On 30 April 2025, Magazin released the single "Voljela sam" written by the Huljić duo, arranged by Tonči and Hrvoje Domazet. Tomislav Mrduljaš finished the mix and mastering. The music video for the song was filmed at the Split Square with the ship Golden Horizon. The video was directed by the team from the Pilot studio.
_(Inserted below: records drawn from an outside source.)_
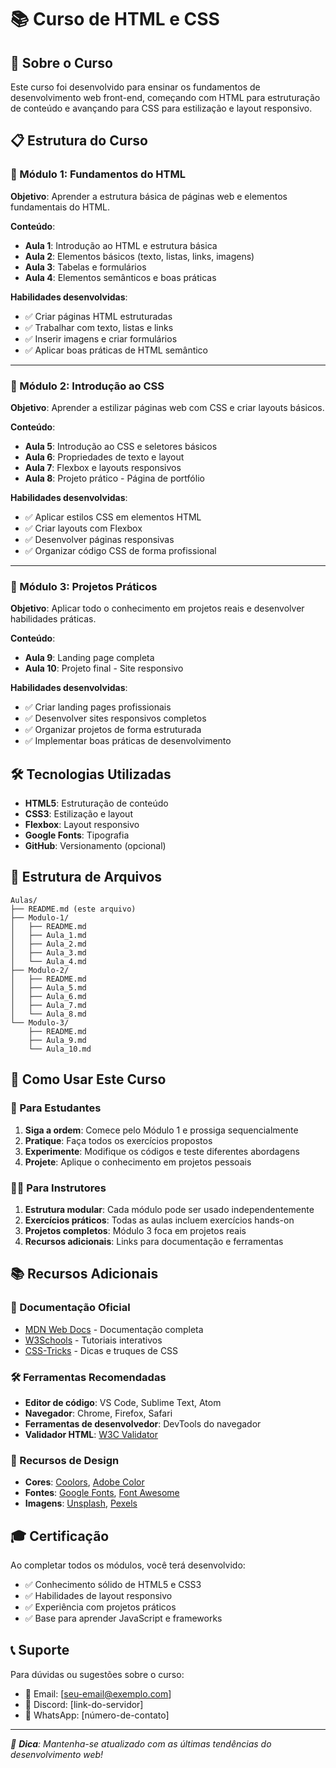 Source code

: # 📚 Curso de HTML e CSS

## 🎯 Sobre o Curso

Este curso foi desenvolvido para ensinar os fundamentos de desenvolvimento web front-end, começando com HTML para estruturação de conteúdo e avançando para CSS para estilização e layout responsivo.

## 📋 Estrutura do Curso

### 📖 Módulo 1: Fundamentos do HTML
**Objetivo**: Aprender a estrutura básica de páginas web e elementos fundamentais do HTML.

**Conteúdo**:
- **Aula 1**: Introdução ao HTML e estrutura básica
- **Aula 2**: Elementos básicos (texto, listas, links, imagens)
- **Aula 3**: Tabelas e formulários
- **Aula 4**: Elementos semânticos e boas práticas

**Habilidades desenvolvidas**:
- ✅ Criar páginas HTML estruturadas
- ✅ Trabalhar com texto, listas e links
- ✅ Inserir imagens e criar formulários
- ✅ Aplicar boas práticas de HTML semântico

---

### 🎨 Módulo 2: Introdução ao CSS
**Objetivo**: Aprender a estilizar páginas web com CSS e criar layouts básicos.

**Conteúdo**:
- **Aula 5**: Introdução ao CSS e seletores básicos
- **Aula 6**: Propriedades de texto e layout
- **Aula 7**: Flexbox e layouts responsivos
- **Aula 8**: Projeto prático - Página de portfólio

**Habilidades desenvolvidas**:
- ✅ Aplicar estilos CSS em elementos HTML
- ✅ Criar layouts com Flexbox
- ✅ Desenvolver páginas responsivas
- ✅ Organizar código CSS de forma profissional

---

### 🚀 Módulo 3: Projetos Práticos
**Objetivo**: Aplicar todo o conhecimento em projetos reais e desenvolver habilidades práticas.

**Conteúdo**:
- **Aula 9**: Landing page completa
- **Aula 10**: Projeto final - Site responsivo

**Habilidades desenvolvidas**:
- ✅ Criar landing pages profissionais
- ✅ Desenvolver sites responsivos completos
- ✅ Organizar projetos de forma estruturada
- ✅ Implementar boas práticas de desenvolvimento

## 🛠️ Tecnologias Utilizadas

- **HTML5**: Estruturação de conteúdo
- **CSS3**: Estilização e layout
- **Flexbox**: Layout responsivo
- **Google Fonts**: Tipografia
- **GitHub**: Versionamento (opcional)

## 📁 Estrutura de Arquivos

```
Aulas/
├── README.md (este arquivo)
├── Modulo-1/
│   ├── README.md
│   ├── Aula_1.md
│   ├── Aula_2.md
│   ├── Aula_3.md
│   └── Aula_4.md
├── Modulo-2/
│   ├── README.md
│   ├── Aula_5.md
│   ├── Aula_6.md
│   ├── Aula_7.md
│   └── Aula_8.md
└── Modulo-3/
    ├── README.md
    ├── Aula_9.md
    └── Aula_10.md
```

## 🎯 Como Usar Este Curso

### 📖 Para Estudantes
1. **Siga a ordem**: Comece pelo Módulo 1 e prossiga sequencialmente
2. **Pratique**: Faça todos os exercícios propostos
3. **Experimente**: Modifique os códigos e teste diferentes abordagens
4. **Projete**: Aplique o conhecimento em projetos pessoais

### 👨‍🏫 Para Instrutores
1. **Estrutura modular**: Cada módulo pode ser usado independentemente
2. **Exercícios práticos**: Todas as aulas incluem exercícios hands-on
3. **Projetos completos**: Módulo 3 foca em projetos reais
4. **Recursos adicionais**: Links para documentação e ferramentas

## 📚 Recursos Adicionais

### 🔗 Documentação Oficial
- [MDN Web Docs](https://developer.mozilla.org/pt-BR/) - Documentação completa
- [W3Schools](https://www.w3schools.com/) - Tutoriais interativos
- [CSS-Tricks](https://css-tricks.com/) - Dicas e truques de CSS

### 🛠️ Ferramentas Recomendadas
- **Editor de código**: VS Code, Sublime Text, Atom
- **Navegador**: Chrome, Firefox, Safari
- **Ferramentas de desenvolvedor**: DevTools do navegador
- **Validador HTML**: [W3C Validator](https://validator.w3.org/)

### 🎨 Recursos de Design
- **Cores**: [Coolors](https://coolors.co/), [Adobe Color](https://color.adobe.com/)
- **Fontes**: [Google Fonts](https://fonts.google.com/), [Font Awesome](https://fontawesome.com/)
- **Imagens**: [Unsplash](https://unsplash.com/), [Pexels](https://pexels.com/)

## 🎓 Certificação

Ao completar todos os módulos, você terá desenvolvido:
- ✅ Conhecimento sólido de HTML5 e CSS3
- ✅ Habilidades de layout responsivo
- ✅ Experiência com projetos práticos
- ✅ Base para aprender JavaScript e frameworks

## 📞 Suporte

Para dúvidas ou sugestões sobre o curso:
- 📧 Email: [seu-email@exemplo.com]
- 💬 Discord: [link-do-servidor]
- 📱 WhatsApp: [número-de-contato]

---

*🎯 **Dica**: Mantenha-se atualizado com as últimas tendências do desenvolvimento web!*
On 19 November 2025, Magazin released the pop ballad "Kao žena ženi", written by the Huljić duo, arranged by Tonči and Leo Škaro and the mix and mastering finished by Tomislav Mrduljaš. A video was directed by Vojan Koceić and PILOT studio and shows Bućan performing the song with the band and having a conversation with an older female.

==Artistry==
Due to her high vocal register and versatile capabilities, critics compared Lorena to Doris Dragović. Despite seeing that as a compliment, she shared with the public that she would not like to be called a "successor" to some singers. Her mentor and main collaborator Tonči Huljić also complimented her for the use of emotions in her interpretations. She cited his piece of advice to "stay herself" as very valuable. Lorena has cited Jelena Rozga as her favorite Croatian singer and someone she has listened to since a young age.

==Private life==
On 9 April 2025, Bućan revealed that she ended a four-year relationship with her boyfriend in good terms.
On 15 March 2026, sve gave an interview to Story.hr where she revealed her hobbies included going to the gym and photography.

==Discography==
===Singles===

Title: Year; Peak chart positions; Album
CRO: CRO Billb.
"Tower of Babylon": 2019; 25; *; Dora 2019
"Kad si ti u pitanju": —; Non-album singles
"Tihi ocean": 2020; 36
"Drowning": —; Dora 2020
"Jedno bez drugoga": 10; Non-album singles
"Tvoja i gotovo": 2021; 13
"Boli me": 2022; 25; ―
"Ženska snaga": 2023; 10; ―
"Melem": 2024; —; ―
"Nesvjestica" (as part of Magazin): 3; 20
"AaAaA" (as part of Magazin): 2025; 6; —; Dora 2025
"Voljela sam" (as part of Magazin): 9; —; Non-album single
"Kao žena ženi" (as part of Magazin): 5; —
"Jabuka" (as part of Magazin): 2026; 11; —
"E moj ti" (as part of Magazin): —; —
"—" denotes a single that did not chart or was not released. "*" denotes a single released before the chart launched.